John Muir, Georgia O'Keeffe and Orson Welles are all praised as Wisconsin natives with international reputations. We love to claim them as heroes, even though they left the Badger State as soon as they could. But what about our Wisconsin-born scoundrels?
Griffin Barry (1884-1957) might be considered one. After a typical small-town childhood in Eau Claire, he departed for the Bohemian world of Greenwich Village and became a journalist. He traveled to Berlin to cover the end of World War I then went to the newborn Soviet Union.

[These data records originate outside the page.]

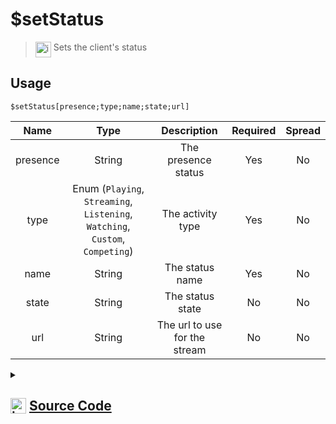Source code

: # $setStatus
> <img align="top" src="https://upload.wikimedia.org/wikipedia/commons/thumb/e/e4/Infobox_info_icon.svg/160px-Infobox_info_icon.svg.png?20150409153300" alt="image" width="25" height="auto"> Sets the client's status
## Usage
```
$setStatus[presence;type;name;state;url]
```
| Name | Type | Description | Required | Spread
| :---: | :---: | :---: | :---: | :---: |
presence | String | The presence status | Yes | No
type | Enum (`Playing`, `Streaming`, `Listening`, `Watching`, `Custom`, `Competing`) | The activity type | Yes | No
name | String | The status name | Yes | No
state | String | The status state | No | No
url | String | The url to use for the stream | No | No
<details>
<summary>
    
## <img align="top" src="https://cdn4.iconfinder.com/data/icons/iconsimple-logotypes/512/github-512.png" alt="image" width="25" height="auto">  [Source Code](https://github.com/tryforge/ForgeScript-V2/blob/main/src/native/setStatus.ts)
    
</summary>
    
```ts
import { ActivityType, PresenceStatusData, PresenceUpdateStatus } from "discord.js"
import { ArgType, NativeFunction, Return } from "../structures"

export default new NativeFunction({
    name: "$setStatus",
    version: "1.0.0",
    description: "Sets the client's status",
    unwrap: true,
    args: [
        {
            name: "presence",
            description: "The presence status",
            type: ArgType.String,
            rest: false,
            required: true
        },
        {
            name: "type",
            description: "The activity type",
            rest: false,
            type: ArgType.Enum,
            enum: ActivityType,
            required: true
        },
        {
            name: "name",
            description: "The status name",
            rest: false,
            type: ArgType.String,
            required: true
        },
        {
            name: "state",
            description: "The status state",
            rest: false,
            type: ArgType.String
        },
        {
            name: "url",
            description: "The url to use for the stream",
            rest: false,
            type: ArgType.String
        }
    ],
    brackets: true,
    execute(ctx, [ status, type, name, state, url ]) {
        ctx.client.user.setPresence({
            activities: [
                {
                    name,
                    state: state || undefined,
                    type,
                    url: url || undefined
                }
            ],
            status: status as PresenceStatusData 
        })
        return Return.success()
    },
})
```
    
</details>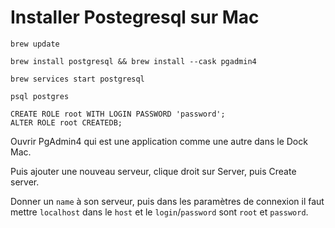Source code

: # Installer Postegresql sur Mac

```
brew update
```

```
brew install postgresql && brew install --cask pgadmin4
```

```
brew services start postgresql
```

```
psql postgres
```

```
CREATE ROLE root WITH LOGIN PASSWORD 'password';
ALTER ROLE root CREATEDB;
```

Ouvrir PgAdmin4 qui est une application comme une autre dans le Dock Mac.

Puis ajouter une nouveau serveur, clique droit sur Server, puis Create server.

Donner un `name` à son serveur, puis dans les paramètres de connexion il faut mettre `localhost` dans le `host` et le `login`/`password` sont `root` et `password`.
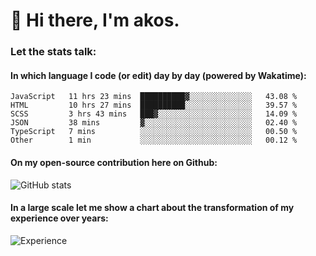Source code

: # 👋 Hi there, I'm akos. 


### Let the stats talk:


#### In which language I code (or edit) day by day (powered by Wakatime): 

<!--START_SECTION:waka-->

```text
JavaScript   11 hrs 23 mins  ██████████▓░░░░░░░░░░░░░░   43.08 %
HTML         10 hrs 27 mins  ██████████░░░░░░░░░░░░░░░   39.57 %
SCSS         3 hrs 43 mins   ███▓░░░░░░░░░░░░░░░░░░░░░   14.09 %
JSON         38 mins         ▓░░░░░░░░░░░░░░░░░░░░░░░░   02.40 %
TypeScript   7 mins          ░░░░░░░░░░░░░░░░░░░░░░░░░   00.50 %
Other        1 min           ░░░░░░░░░░░░░░░░░░░░░░░░░   00.12 %
```

<!--END_SECTION:waka-->

#### On my open-source contribution here on Github:
 
![GitHub stats](https://github-readme-stats.vercel.app/api?username=akosbalasko)

#### In a large scale let me show a chart about the transformation of my experience over years:   

![Experience](https://cr-skills-chart-widget.azurewebsites.net/api/api?username=akosbalasko)
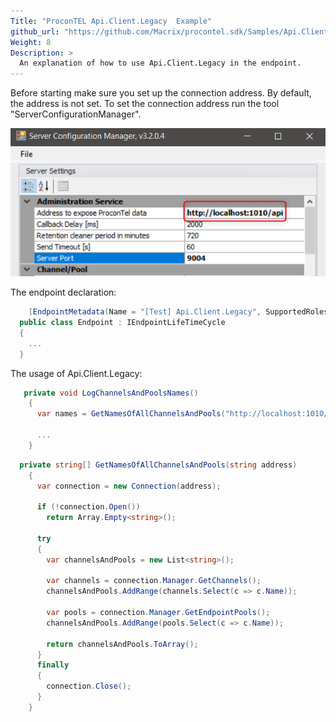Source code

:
 ```yaml
---
Title: "ProconTEL Api.Client.Legacy  Example"
github_url: "https://github.com/Macrix/procontel.sdk/Samples/Api.Client.Legacy/edit/main/README.md"
Weight: 8
Description: >
  An explanation of how to use Api.Client.Legacy in the endpoint.
---
```



Before starting make sure you set up the connection address. By default, the address is not set. To set the connection address run the tool "ServerConfigurationManager".

![Server Configuration Manager](./assets/ServerConfigurationManager.png)

The endpoint declaration:
```csharp
    [EndpointMetadata(Name = "[Test] Api.Client.Legacy", SupportedRoles = SupportedRoles.Both)]
  public class Endpoint : IEndpointLifeTimeCycle
  {
    ...
  }
```


The usage of Api.Client.Legacy:

```csharp
   private void LogChannelsAndPoolsNames()
    {
      var names = GetNamesOfAllChannelsAndPools("http://localhost:1010/api");

      ...
    }
```

```csharp
  private string[] GetNamesOfAllChannelsAndPools(string address)
    {
      var connection = new Connection(address);

      if (!connection.Open())
        return Array.Empty<string>(); 

      try
      {
        var channelsAndPools = new List<string>();
        
        var channels = connection.Manager.GetChannels();
        channelsAndPools.AddRange(channels.Select(c => c.Name));
        
        var pools = connection.Manager.GetEndpointPools();
        channelsAndPools.AddRange(pools.Select(c => c.Name));

        return channelsAndPools.ToArray();
      }
      finally
      {
        connection.Close();
      }
    }
```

Barry became a left-wing sympathizer, a women's rights advocate, a proponent of free love and a welcome member of American migr circles. Novelist John Dos Passos, who met him in the 1920s, said the charming Barry "knew everything and everybody. He was the insider incarnate. There was hardly anybody he hadn't been to bed with."
In 1928, Barry met British philosopher Bertrand Russell and his wife, Dora, both of whom were proponents of open marriage. Barry's affair with Dora tested their ideals, and by 1935 it had produced jealousy, heartache, two illegitimate children and the Russells' divorce.
The Eau Claire native never recovered. After working briefly at a New Deal job in Washington, Barry ended up a lonely expatriate in Ireland, slaving over a book he never finished.